Alex clenched his eyes against angry tears. "I'm not going home!"

"Alex Hollow! You stay, Little Shadows eat you, ghosts steal baby's dreams! All bad! Listen. Walk under decorated trees. Bad things don't like them. Go under these trees, follow blue lights. Go home, now! Little Shadows come!"

"How many dangerous things are there in this place anyway?"

Mountain Bell laughed grimly. "Many, many. Now go—"

"Wait. Will you please, please tell Raksa that I need her help?"

She smiled. "I will tell. Will you please, please go home?"

Alex kicked the soil and made a noise that sounded almost like "yes."

Mountain Bell looked stern. "You go! Listen: do not follow red! Raksa made red to show the Monster's lair. Dangerous. You follow blue!"

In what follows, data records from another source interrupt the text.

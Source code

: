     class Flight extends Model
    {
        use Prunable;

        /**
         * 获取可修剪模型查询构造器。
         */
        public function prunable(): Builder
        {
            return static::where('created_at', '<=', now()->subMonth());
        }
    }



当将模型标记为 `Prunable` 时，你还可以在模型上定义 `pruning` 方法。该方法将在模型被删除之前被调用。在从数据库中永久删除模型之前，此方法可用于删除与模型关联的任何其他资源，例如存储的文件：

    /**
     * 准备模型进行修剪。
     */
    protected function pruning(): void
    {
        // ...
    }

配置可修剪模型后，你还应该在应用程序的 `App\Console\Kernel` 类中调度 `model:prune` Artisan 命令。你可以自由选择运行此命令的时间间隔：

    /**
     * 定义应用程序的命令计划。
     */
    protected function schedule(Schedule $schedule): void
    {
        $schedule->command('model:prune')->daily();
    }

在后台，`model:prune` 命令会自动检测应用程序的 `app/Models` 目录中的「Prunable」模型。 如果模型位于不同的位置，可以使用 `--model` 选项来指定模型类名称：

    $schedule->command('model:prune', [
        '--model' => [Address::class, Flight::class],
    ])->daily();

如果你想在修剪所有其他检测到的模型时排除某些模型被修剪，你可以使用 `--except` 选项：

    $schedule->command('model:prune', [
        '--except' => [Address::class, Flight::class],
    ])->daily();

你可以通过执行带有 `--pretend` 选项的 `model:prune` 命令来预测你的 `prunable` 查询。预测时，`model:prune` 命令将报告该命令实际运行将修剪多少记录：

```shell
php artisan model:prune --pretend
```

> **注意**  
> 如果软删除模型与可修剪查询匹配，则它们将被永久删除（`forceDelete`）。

Alex's stomach jumped pleasantly.

 

Monster's lair?

She pointed to his right. Following her gesture, he saw a tiny light, cobalt blue.

"Go now!" When Alex didn’t move, she frowned deeply. "Now! I watch!"

"Okay, okay!" said Alex, and started off. As he approached the blue light, it faded; another appeared several yards off. He looked over his shoulder; Mountain Bell stood there under the glistening trees, her green eyes gleaming from beneath her hood.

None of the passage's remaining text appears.